FDA faces outcry with Avastin breast-cancer choice

The latest debate over Roche's Avastin--whether the FDA should yank its approval for breast cancer use--shows how pulling a drug off the market is a lot more complicated than keeping it off the market to begin with.

Avastin got the breast cancer nod under the fast-track approval program based on just one study showing it staved off tumor growth for about five months. Now, the company has come back with required follow-up studies--two trials that suggest Avastin keeps tumors at bay a month and a half, rather than five. The FDA's advisory committee reviewed the data and voted 12-1 to revoke the indication; the agency is set to decide by Sept. 17.

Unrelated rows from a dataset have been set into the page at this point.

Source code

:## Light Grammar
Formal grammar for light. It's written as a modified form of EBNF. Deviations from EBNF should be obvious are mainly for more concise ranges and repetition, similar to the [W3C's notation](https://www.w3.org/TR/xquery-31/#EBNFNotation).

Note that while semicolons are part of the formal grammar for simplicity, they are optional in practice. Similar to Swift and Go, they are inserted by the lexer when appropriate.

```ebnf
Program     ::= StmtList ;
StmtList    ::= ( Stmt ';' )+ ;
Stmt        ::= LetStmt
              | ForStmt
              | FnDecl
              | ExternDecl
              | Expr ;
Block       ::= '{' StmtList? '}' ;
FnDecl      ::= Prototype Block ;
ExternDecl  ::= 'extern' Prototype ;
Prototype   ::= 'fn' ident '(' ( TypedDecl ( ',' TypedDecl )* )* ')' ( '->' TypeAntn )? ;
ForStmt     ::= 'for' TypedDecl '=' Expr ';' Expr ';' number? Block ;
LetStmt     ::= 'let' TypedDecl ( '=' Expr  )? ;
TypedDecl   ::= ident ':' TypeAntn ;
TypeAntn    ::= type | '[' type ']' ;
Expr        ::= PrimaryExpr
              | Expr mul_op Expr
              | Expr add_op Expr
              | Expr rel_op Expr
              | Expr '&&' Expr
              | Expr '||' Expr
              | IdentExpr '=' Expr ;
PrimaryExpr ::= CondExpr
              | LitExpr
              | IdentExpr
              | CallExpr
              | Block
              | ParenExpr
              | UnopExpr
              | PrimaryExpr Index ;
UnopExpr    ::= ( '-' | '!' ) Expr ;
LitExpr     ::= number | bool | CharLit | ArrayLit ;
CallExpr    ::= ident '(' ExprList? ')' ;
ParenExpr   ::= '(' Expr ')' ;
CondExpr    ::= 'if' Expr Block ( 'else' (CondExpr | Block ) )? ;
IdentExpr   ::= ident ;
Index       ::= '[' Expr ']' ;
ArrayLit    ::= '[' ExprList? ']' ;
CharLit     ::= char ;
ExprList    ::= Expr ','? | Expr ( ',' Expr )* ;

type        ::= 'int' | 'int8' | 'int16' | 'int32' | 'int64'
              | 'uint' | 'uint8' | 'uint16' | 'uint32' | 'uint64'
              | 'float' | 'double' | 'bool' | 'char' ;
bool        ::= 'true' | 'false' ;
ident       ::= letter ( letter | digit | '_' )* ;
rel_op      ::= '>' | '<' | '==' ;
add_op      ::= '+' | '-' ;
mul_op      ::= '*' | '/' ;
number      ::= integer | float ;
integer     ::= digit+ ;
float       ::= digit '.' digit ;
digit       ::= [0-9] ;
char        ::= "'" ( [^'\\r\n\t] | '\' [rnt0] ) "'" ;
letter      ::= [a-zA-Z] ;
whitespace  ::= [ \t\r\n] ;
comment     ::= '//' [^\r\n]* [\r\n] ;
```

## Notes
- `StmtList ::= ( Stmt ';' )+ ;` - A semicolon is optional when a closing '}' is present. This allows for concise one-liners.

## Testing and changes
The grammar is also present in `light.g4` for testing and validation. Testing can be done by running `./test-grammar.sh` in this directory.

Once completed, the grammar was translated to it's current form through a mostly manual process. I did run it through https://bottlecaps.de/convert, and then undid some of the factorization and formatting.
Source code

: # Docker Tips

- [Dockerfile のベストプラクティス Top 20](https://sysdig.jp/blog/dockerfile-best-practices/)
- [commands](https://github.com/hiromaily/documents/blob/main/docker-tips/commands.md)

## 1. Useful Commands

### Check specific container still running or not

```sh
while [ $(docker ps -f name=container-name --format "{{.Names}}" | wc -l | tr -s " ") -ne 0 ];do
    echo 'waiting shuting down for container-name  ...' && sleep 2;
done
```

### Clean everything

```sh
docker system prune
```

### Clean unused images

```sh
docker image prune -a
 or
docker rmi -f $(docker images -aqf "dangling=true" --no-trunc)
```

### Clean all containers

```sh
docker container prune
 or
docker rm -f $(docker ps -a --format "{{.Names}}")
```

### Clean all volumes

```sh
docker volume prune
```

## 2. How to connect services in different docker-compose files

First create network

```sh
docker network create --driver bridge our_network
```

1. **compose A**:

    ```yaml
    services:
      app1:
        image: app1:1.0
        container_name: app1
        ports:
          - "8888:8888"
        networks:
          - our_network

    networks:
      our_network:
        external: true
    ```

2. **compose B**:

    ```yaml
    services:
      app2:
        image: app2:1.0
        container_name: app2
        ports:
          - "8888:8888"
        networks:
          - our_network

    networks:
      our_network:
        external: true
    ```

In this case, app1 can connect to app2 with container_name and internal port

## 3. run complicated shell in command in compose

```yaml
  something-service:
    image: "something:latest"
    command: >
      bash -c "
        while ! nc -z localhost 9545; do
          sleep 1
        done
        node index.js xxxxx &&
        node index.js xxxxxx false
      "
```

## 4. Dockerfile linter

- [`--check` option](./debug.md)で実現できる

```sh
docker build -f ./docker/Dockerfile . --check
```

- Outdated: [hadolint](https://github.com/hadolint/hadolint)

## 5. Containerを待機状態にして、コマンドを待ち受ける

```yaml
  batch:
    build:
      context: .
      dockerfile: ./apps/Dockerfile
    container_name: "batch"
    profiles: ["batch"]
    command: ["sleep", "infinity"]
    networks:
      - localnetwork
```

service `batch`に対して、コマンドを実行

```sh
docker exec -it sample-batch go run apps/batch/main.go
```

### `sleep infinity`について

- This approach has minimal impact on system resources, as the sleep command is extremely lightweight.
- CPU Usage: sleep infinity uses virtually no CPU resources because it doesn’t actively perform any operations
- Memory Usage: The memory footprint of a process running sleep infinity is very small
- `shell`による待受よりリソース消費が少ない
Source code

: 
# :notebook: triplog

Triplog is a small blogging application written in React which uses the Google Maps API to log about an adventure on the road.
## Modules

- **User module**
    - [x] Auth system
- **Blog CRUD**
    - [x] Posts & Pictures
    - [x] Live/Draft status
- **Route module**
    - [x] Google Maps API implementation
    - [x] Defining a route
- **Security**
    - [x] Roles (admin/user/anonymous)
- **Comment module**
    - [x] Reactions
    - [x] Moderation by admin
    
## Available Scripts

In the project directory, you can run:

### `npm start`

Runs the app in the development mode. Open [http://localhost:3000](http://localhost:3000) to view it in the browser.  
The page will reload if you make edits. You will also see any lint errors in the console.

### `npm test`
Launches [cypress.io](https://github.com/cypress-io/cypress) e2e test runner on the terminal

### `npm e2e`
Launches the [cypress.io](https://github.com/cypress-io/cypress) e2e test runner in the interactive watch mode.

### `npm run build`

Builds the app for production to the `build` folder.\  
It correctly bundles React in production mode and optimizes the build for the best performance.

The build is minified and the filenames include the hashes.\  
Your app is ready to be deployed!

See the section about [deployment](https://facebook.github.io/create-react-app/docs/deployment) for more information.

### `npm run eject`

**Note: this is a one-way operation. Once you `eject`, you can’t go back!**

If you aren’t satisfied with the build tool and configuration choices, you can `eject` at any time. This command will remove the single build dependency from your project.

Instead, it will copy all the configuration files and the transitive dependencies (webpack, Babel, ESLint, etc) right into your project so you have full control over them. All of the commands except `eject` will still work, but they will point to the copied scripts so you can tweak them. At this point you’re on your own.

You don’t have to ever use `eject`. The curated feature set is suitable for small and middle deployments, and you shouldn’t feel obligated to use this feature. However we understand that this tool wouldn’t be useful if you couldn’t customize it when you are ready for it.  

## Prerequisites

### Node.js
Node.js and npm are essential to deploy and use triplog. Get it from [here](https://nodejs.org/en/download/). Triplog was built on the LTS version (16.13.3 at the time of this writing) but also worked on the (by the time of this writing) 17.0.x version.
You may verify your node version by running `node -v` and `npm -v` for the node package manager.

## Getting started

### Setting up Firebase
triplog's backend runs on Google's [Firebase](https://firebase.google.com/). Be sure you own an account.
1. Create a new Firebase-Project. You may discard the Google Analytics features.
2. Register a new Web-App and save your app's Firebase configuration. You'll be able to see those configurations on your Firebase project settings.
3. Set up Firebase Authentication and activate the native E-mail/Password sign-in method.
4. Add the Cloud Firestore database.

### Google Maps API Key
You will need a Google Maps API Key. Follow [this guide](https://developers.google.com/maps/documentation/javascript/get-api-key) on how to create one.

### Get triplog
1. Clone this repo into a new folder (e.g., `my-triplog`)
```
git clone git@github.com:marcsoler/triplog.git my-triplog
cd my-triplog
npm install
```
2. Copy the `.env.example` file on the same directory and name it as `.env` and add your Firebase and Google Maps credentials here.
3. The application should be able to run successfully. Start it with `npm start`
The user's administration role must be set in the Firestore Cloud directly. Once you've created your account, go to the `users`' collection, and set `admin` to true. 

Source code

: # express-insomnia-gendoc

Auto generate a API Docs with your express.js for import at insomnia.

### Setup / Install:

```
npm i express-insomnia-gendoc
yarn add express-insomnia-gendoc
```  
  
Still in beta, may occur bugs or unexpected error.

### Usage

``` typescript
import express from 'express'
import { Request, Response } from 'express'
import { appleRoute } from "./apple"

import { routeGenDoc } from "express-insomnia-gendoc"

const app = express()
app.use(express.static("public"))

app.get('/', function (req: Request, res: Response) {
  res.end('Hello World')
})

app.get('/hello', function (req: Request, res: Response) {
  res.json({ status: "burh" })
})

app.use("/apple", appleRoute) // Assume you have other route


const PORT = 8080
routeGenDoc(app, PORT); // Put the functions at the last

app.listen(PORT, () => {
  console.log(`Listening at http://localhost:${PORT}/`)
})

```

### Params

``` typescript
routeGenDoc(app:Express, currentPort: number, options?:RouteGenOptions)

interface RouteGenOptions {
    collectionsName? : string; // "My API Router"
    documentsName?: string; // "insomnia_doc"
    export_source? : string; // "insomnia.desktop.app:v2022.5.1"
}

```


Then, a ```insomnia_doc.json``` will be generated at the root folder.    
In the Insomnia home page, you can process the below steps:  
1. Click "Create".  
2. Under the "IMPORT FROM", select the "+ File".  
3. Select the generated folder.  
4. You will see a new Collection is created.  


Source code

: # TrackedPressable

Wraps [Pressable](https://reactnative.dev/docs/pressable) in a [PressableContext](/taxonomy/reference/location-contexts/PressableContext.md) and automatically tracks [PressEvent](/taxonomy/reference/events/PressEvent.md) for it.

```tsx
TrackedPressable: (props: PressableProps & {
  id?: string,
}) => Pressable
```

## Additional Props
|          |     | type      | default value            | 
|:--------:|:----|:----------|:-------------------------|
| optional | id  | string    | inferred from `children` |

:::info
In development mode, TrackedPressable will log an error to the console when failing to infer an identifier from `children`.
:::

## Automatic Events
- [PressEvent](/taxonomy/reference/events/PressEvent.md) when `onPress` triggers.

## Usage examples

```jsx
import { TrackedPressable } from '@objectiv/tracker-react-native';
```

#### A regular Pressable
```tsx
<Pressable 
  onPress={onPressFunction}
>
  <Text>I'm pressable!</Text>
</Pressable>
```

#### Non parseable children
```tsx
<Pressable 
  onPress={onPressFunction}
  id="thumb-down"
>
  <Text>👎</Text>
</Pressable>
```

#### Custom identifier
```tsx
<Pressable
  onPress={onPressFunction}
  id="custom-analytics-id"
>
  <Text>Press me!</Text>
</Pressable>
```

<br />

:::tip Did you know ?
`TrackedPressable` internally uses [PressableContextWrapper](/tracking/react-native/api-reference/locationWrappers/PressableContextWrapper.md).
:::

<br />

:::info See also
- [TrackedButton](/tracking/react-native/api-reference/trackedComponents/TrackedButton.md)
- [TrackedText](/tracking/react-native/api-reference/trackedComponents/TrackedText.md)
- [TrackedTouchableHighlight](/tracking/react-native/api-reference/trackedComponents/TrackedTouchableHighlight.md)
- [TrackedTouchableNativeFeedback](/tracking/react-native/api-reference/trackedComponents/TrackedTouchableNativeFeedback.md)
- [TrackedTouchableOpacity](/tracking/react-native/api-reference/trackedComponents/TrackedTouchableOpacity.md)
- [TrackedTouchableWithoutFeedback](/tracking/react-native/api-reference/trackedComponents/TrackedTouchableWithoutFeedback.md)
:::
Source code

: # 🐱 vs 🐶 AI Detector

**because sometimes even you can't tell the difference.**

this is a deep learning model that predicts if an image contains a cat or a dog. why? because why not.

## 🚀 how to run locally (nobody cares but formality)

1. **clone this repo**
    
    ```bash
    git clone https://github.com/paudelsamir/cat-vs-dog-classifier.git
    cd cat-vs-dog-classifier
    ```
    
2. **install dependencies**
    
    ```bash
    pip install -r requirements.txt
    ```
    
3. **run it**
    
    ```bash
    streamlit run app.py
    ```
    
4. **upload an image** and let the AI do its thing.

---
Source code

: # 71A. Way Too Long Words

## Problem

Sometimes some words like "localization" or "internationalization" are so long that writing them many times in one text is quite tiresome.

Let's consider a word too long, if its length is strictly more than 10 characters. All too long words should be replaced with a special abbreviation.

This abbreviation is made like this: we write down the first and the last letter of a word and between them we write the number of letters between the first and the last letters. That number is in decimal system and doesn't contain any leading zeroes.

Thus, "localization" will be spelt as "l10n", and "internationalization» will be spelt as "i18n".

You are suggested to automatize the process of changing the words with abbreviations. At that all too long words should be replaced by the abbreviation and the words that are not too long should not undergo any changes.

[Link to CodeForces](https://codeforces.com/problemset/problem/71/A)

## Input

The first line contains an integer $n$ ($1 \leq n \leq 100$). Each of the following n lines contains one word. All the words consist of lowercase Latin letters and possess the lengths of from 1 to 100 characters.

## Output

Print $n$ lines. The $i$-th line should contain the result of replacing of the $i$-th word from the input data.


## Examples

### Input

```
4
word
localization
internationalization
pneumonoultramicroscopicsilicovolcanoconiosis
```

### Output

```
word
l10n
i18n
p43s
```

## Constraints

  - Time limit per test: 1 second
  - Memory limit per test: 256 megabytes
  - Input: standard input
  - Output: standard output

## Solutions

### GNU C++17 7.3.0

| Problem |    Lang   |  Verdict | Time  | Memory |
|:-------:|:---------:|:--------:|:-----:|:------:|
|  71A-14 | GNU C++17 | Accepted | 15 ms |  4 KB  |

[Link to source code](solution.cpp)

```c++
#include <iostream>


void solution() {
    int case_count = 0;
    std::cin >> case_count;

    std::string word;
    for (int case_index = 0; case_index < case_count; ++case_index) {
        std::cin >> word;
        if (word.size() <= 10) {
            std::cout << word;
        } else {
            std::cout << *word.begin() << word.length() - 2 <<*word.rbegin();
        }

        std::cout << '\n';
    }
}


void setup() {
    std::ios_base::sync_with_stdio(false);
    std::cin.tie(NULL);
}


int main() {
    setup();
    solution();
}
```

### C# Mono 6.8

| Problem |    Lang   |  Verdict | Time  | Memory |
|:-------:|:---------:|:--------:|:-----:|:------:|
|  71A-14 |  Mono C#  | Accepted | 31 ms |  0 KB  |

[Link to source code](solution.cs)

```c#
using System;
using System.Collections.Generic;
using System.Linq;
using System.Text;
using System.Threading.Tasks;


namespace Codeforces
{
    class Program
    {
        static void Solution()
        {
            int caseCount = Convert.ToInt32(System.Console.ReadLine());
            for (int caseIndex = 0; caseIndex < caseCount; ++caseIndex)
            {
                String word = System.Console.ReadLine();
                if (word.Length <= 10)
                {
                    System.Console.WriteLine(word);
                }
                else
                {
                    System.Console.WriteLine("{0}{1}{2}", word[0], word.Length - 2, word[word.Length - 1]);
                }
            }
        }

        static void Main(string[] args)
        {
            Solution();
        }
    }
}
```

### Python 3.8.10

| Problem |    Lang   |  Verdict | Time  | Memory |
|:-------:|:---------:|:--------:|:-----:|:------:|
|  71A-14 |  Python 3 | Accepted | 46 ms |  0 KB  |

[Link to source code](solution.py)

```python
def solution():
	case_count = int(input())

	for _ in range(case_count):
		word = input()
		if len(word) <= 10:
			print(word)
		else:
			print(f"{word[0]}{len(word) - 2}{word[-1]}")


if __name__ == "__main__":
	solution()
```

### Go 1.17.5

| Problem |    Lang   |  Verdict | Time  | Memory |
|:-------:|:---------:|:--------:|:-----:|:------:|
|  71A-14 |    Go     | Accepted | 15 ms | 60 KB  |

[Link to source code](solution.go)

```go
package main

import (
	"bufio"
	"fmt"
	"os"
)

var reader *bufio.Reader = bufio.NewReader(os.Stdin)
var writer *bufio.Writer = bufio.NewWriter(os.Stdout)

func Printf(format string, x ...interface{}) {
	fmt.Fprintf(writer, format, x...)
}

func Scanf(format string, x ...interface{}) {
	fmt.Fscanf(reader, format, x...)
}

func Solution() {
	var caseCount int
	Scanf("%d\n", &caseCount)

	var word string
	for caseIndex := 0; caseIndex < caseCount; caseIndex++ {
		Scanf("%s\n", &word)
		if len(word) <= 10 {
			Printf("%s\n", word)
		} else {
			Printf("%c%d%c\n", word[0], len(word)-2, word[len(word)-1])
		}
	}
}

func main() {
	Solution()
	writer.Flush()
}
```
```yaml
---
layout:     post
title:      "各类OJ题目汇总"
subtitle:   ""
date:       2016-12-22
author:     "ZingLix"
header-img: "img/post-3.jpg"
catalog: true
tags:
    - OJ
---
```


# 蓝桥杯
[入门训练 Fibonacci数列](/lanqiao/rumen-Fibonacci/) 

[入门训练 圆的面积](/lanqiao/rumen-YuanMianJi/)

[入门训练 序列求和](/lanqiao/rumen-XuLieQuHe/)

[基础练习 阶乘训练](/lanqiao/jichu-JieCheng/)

That's how the program is supposed to work. If a drug proves less effective than initially thought, the FDA does an about-face. But in practice, the very suggestion that the FDA would revoke that approval has patient groups and opportunistic politicians up in arms. Not to mention Roche, which is lobbying to keep the indication.

Cost is key. The FDA isn't supposed to consider cost, and the advisory panel billed its decision as a risk-benefits analysis, with Avastin's apparently diminished benefit on one side and its not-inconsiderable side effects on the other. But if the indication is lost, insurers likely won't pay. And everyone knows--even the FDA advisory panel--that Avastin is a pricey treatment. Whether the FDA's final decision is tainted by the cost question, if it follows the committee's recommendation, it will be accused of "rationing."

At least some patient advocates aren't pulling at those heartstrings. "The FDA should never have approved Avastin for breast cancer to begin with," Fran Visco of the National Breast Cancer Coalition tells the Washington Post. "We don't see evidence of benefit, but we do see evidence of harm."